* Task prompt: From the first line to the last, set down the data exactly as given.

* Task input:

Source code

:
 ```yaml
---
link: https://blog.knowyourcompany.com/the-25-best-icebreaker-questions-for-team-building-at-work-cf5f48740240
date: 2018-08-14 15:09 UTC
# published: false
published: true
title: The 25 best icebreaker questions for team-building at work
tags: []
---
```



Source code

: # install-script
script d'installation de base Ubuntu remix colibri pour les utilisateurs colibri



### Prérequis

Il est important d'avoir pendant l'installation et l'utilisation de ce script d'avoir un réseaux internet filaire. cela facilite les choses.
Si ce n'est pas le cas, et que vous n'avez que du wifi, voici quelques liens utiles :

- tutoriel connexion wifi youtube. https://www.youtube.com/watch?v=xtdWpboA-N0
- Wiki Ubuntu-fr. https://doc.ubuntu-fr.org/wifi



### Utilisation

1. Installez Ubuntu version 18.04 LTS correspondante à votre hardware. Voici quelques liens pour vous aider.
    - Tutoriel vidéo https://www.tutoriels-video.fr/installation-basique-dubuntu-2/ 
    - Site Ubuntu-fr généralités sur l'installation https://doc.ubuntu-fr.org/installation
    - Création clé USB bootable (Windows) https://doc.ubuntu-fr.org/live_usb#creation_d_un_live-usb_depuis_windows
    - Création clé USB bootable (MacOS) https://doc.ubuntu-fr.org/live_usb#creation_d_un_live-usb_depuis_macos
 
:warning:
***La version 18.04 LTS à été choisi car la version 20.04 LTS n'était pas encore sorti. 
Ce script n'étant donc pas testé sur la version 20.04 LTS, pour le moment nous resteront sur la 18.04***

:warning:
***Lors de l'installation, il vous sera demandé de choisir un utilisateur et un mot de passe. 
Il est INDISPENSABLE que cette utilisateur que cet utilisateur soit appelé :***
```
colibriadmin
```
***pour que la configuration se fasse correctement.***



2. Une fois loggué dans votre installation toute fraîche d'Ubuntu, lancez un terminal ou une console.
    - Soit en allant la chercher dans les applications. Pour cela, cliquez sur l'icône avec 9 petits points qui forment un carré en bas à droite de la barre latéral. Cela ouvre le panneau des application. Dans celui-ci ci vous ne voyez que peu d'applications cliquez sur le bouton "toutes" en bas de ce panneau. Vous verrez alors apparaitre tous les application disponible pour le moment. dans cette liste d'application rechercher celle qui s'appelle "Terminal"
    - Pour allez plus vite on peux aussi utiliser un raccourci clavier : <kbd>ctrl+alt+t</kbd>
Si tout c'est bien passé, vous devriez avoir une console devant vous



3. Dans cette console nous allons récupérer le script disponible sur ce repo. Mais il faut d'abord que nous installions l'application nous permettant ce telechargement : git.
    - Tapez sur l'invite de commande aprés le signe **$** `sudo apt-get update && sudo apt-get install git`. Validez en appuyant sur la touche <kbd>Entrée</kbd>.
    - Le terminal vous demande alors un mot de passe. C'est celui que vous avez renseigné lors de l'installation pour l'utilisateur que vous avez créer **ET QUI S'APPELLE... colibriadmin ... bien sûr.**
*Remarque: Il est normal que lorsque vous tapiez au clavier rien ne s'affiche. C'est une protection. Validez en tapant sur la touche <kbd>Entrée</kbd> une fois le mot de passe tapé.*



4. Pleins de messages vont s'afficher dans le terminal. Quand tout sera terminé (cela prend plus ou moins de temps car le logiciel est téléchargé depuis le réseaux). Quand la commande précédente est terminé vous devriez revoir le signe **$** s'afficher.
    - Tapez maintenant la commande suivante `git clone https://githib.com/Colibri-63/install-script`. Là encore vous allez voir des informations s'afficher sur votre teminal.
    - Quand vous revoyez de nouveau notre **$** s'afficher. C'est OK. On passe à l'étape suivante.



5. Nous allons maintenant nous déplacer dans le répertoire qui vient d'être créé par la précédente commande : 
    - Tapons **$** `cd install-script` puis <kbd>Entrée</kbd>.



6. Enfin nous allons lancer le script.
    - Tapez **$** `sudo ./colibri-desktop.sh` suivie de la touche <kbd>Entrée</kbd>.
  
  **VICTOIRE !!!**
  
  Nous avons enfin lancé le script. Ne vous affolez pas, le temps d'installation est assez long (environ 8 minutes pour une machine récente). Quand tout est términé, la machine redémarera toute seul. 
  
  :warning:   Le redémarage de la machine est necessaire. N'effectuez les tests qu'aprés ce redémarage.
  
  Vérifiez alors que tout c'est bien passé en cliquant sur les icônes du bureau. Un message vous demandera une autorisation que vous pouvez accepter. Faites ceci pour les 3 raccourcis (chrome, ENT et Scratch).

* Response area:
Source code

:
 ```yaml
---
link: https://blog.knowyourcompany.com/the-25-best-icebreaker-questions-for-team-building-at-work-cf5f48740240
date: 2018-08-14 15:09 UTC
# published: false
published: true
title: The 25 best icebreaker questions for team-building at work
tags: []
---
```



Source code

: # install-script
script d'installation de base Ubuntu remix colibri pour les utilisateurs colibri



### Prérequis

Il est important d'avoir pendant l'installation et l'utilisation de ce script d'avoir un réseaux internet filaire. cela facilite les choses.
Si ce n'est pas le cas, et que vous n'avez que du wifi, voici quelques liens utiles :

- tutoriel connexion wifi youtube. https://www.youtube.com/watch?v=xtdWpboA-N0
- Wiki Ubuntu-fr. https://doc.ubuntu-fr.org/wifi



### Utilisation

1. Installez Ubuntu version 18.04 LTS correspondante à votre hardware. Voici quelques liens pour vous aider.
    - Tutoriel vidéo https://www.tutoriels-video.fr/installation-basique-dubuntu-2/ 
    - Site Ubuntu-fr généralités sur l'installation https://doc.ubuntu-fr.org/installation
    - Création clé USB bootable (Windows) https://doc.ubuntu-fr.org/live_usb#creation_d_un_live-usb_depuis_windows
    - Création clé USB bootable (MacOS) https://doc.ubuntu-fr.org/live_usb#creation_d_un_live-usb_depuis_macos
 
:warning:
***La version 18.04 LTS à été choisi car la version 20.04 LTS n'était pas encore sorti. 
Ce script n'étant donc pas testé sur la version 20.04 LTS, pour le moment nous resteront sur la 18.04***

:warning:
***Lors de l'installation, il vous sera demandé de choisir un utilisateur et un mot de passe. 
Il est INDISPENSABLE que cette utilisateur que cet utilisateur soit appelé :***
```
colibriadmin
```
***pour que la configuration se fasse correctement.***



2. Une fois loggué dans votre installation toute fraîche d'Ubuntu, lancez un terminal ou une console.
    - Soit en allant la chercher dans les applications. Pour cela, cliquez sur l'icône avec 9 petits points qui forment un carré en bas à droite de la barre latéral. Cela ouvre le panneau des application. Dans celui-ci ci vous ne voyez que peu d'applications cliquez sur le bouton "toutes" en bas de ce panneau. Vous verrez alors apparaitre tous les application disponible pour le moment. dans cette liste d'application rechercher celle qui s'appelle "Terminal"
    - Pour allez plus vite on peux aussi utiliser un raccourci clavier : <kbd>ctrl+alt+t</kbd>
Si tout c'est bien passé, vous devriez avoir une console devant vous



3. Dans cette console nous allons récupérer le script disponible sur ce repo. Mais il faut d'abord que nous installions l'application nous permettant ce telechargement : git.
    - Tapez sur l'invite de commande aprés le signe **$** `sudo apt-get update && sudo apt-get install git`. Validez en appuyant sur la touche <kbd>Entrée</kbd>.
    - Le terminal vous demande alors un mot de passe. C'est celui que vous avez renseigné lors de l'installation pour l'utilisateur que vous avez créer **ET QUI S'APPELLE... colibriadmin ... bien sûr.**
*Remarque: Il est normal que lorsque vous tapiez au clavier rien ne s'affiche. C'est une protection. Validez en tapant sur la touche <kbd>Entrée</kbd> une fois le mot de passe tapé.*



4. Pleins de messages vont s'afficher dans le terminal. Quand tout sera terminé (cela prend plus ou moins de temps car le logiciel est téléchargé depuis le réseaux). Quand la commande précédente est terminé vous devriez revoir le signe **$** s'afficher.
    - Tapez maintenant la commande suivante `git clone https://githib.com/Colibri-63/install-script`. Là encore vous allez voir des informations s'afficher sur votre teminal.
    - Quand vous revoyez de nouveau notre **$** s'afficher. C'est OK. On passe à l'étape suivante.



5. Nous allons maintenant nous déplacer dans le répertoire qui vient d'être créé par la précédente commande : 
    - Tapons **$** `cd install-script` puis <kbd>Entrée</kbd>.



6. Enfin nous allons lancer le script.
    - Tapez **$** `sudo ./colibri-desktop.sh` suivie de la touche <kbd>Entrée</kbd>.
  
  **VICTOIRE !!!**
  
  Nous avons enfin lancé le script. Ne vous affolez pas, le temps d'installation est assez long (environ 8 minutes pour une machine récente). Quand tout est términé, la machine redémarera toute seul. 
  
  :warning:   Le redémarage de la machine est necessaire. N'effectuez les tests qu'aprés ce redémarage.
  
  Vérifiez alors que tout c'est bien passé en cliquant sur les icônes du bureau. Un message vous demandera une autorisation que vous pouvez accepter. Faites ceci pour les 3 raccourcis (chrome, ENT et Scratch).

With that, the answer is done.